Thus, honest business is good for society. While history describes the role of business, we need to consider the contemporary role of business in the future of India. Some citizens are rightly disappointed by the excesses and greed among some businesspeople. However, such mistrust should not be applied to all businesspeople. A diatribe against business is as misplaced as a congenital mistrust of politicians, bureaucrats, activists, journalists and lawyers as a class. Small businesses must flourish, some will grow into larger and competitive companies, and they, in turn, must grow into “business institutions”. Such a progression is good for society.
I have been privileged to serve two great business institutions, Unilever and Tata. Any institution must evoke awe for its size and durability, admiration for ethical conduct and contribution to society.
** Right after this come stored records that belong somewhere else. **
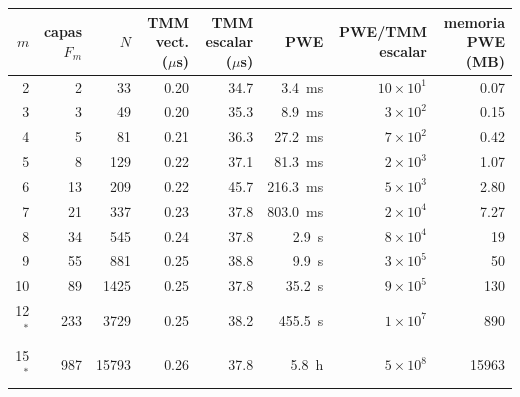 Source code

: \begin{tabular}{rrrrrrrr}
\toprule
$m$ & capas $F_m$ & $N$ & TMM vect. ($\mu$s) & TMM escalar ($\mu$s) & PWE & PWE/TMM escalar & memoria PWE (MB) \\
\midrule
2 & 2 & 33 & 0.20 & 34.7 & 3.4~ms & $10\times10^{1}$ & 0.07 \\
3 & 3 & 49 & 0.20 & 35.3 & 8.9~ms & $3\times10^{2}$ & 0.15 \\
4 & 5 & 81 & 0.21 & 36.3 & 27.2~ms & $7\times10^{2}$ & 0.42 \\
5 & 8 & 129 & 0.22 & 37.1 & 81.3~ms & $2\times10^{3}$ & 1.07 \\
6 & 13 & 209 & 0.22 & 45.7 & 216.3~ms & $5\times10^{3}$ & 2.80 \\
7 & 21 & 337 & 0.23 & 37.8 & 803.0~ms & $2\times10^{4}$ & 7.27 \\
8 & 34 & 545 & 0.24 & 37.8 & 2.9~s & $8\times10^{4}$ & 19 \\
9 & 55 & 881 & 0.25 & 38.8 & 9.9~s & $3\times10^{5}$ & 50 \\
10 & 89 & 1425 & 0.25 & 37.8 & 35.2~s & $9\times10^{5}$ & 130 \\
12$^*$ & 233 & 3729 & 0.25 & 38.2 & 455.5~s & $1\times10^{7}$ & 890 \\
15$^*$ & 987 & 15793 & 0.26 & 37.8 & 5.8~h & $5\times10^{8}$ & 15963 \\
\bottomrule
\end{tabular}
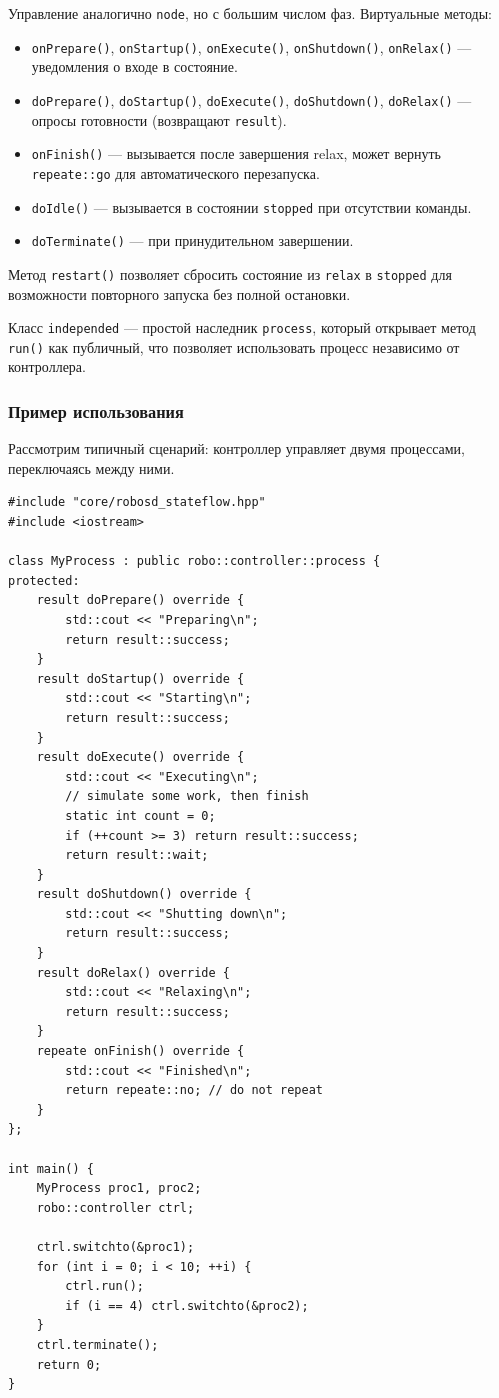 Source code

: \documentclass[a4paper,12pt]{article}
\begin{document}
Управление аналогично \texttt{node}, но с большим числом фаз. Виртуальные методы:

\begin{itemize}
    \item \texttt{onPrepare()}, \texttt{onStartup()}, \texttt{onExecute()}, \texttt{onShutdown()}, \texttt{onRelax()} — уведомления о входе в состояние.
    \item \texttt{doPrepare()}, \texttt{doStartup()}, \texttt{doExecute()}, \texttt{doShutdown()}, \texttt{doRelax()} — опросы готовности (возвращают \texttt{result}).
    \item \texttt{onFinish()} — вызывается после завершения relax, может вернуть \texttt{repeate::go} для автоматического перезапуска.
    \item \texttt{doIdle()} — вызывается в состоянии \texttt{stopped} при отсутствии команды.
    \item \texttt{doTerminate()} — при принудительном завершении.
\end{itemize}

Метод \texttt{restart()} позволяет сбросить состояние из \texttt{relax} в \texttt{stopped} для возможности повторного запуска без полной остановки.

Класс \texttt{independed} — простой наследник \texttt{process}, который открывает метод \texttt{run()} как публичный, что позволяет использовать процесс независимо от контроллера.

\subsubsection{Пример использования}

Рассмотрим типичный сценарий: контроллер управляет двумя процессами, переключаясь между ними.

\begin{lstlisting}[caption={Controller usage example}]
#include "core/robosd_stateflow.hpp"
#include <iostream>

class MyProcess : public robo::controller::process {
protected:
    result doPrepare() override {
        std::cout << "Preparing\n";
        return result::success;
    }
    result doStartup() override {
        std::cout << "Starting\n";
        return result::success;
    }
    result doExecute() override {
        std::cout << "Executing\n";
        // simulate some work, then finish
        static int count = 0;
        if (++count >= 3) return result::success;
        return result::wait;
    }
    result doShutdown() override {
        std::cout << "Shutting down\n";
        return result::success;
    }
    result doRelax() override {
        std::cout << "Relaxing\n";
        return result::success;
    }
    repeate onFinish() override {
        std::cout << "Finished\n";
        return repeate::no; // do not repeat
    }
};

int main() {
    MyProcess proc1, proc2;
    robo::controller ctrl;

    ctrl.switchto(&proc1);
    for (int i = 0; i < 10; ++i) {
        ctrl.run();
        if (i == 4) ctrl.switchto(&proc2);
    }
    ctrl.terminate();
    return 0;
}
\end{lstlisting}
\end{document}
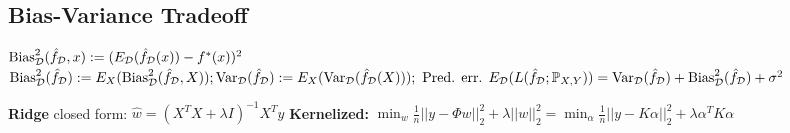 \subsection*{Bias-Variance Tradeoff}
\(\text{Bias}_{\mathcal{D}}^2(\hat{f}_{\mathcal{D}}, x) := (E_{\mathcal{D}}(\hat{f}_{\mathcal{D}}(x))-f^*(x))^2\)\\
\(\text{Bias}^2_{\mathcal{D}}(\hat{f}_{\mathcal{D}}) := E_X(\text{Bias}_{\mathcal{D}}^2(\hat{f}_{\mathcal{D}}, X));
\text{Var}_{\mathcal{D}}(\hat{f}_{\mathcal{D}}) := E_X(\text{Var}_{\mathcal{D}}(\hat{f}_{\mathcal{D}}(X)));\text{ Pred. err. } 
E_{\mathcal{D}}(L(\hat{f}_{\mathcal{D}}; \mathbb{P}_{X,Y})) = \text{Var}_{\mathcal{D}}(\hat{f}_{\mathcal{D}})+\text{Bias}_{\mathcal{D}}^2(\hat{f}_{\mathcal{D}})+\sigma^2\)

\textbf{Ridge} closed form: $\hat{w}=(X^T X + \lambda I)^{-1} X^T y$
\textbf{Kernelized: } \(\min_w \frac{1}{n}||y-\Phi w||_2^2+ \lambda||w||_2^2 = 
\min_{\alpha}\frac{1}{n}||y-K\alpha||_2^2+\lambda\alpha^TK\alpha\)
I am sure that the people of India not only respect Unilever and Tata for their commercial success, but also love them for their service to society. I have learnt a lot during my career about how these two businesses grew into business institutions. But, of course, they are not the only ones in this genre.
During a discussion with academics of Mumbai’s premier B-School, SP Jain Institute of Management and Research (SPJIMR), we all became curious about what distinguishes the ‘shaper of an institution’ from the ‘CEO of a good company’. Through meticulous search of literature by five professors, we put together an academic construct of MBA’s–mindset, behavior, actions— that characterize a shaper. The research idea was validated through initial interviews with established business leaders.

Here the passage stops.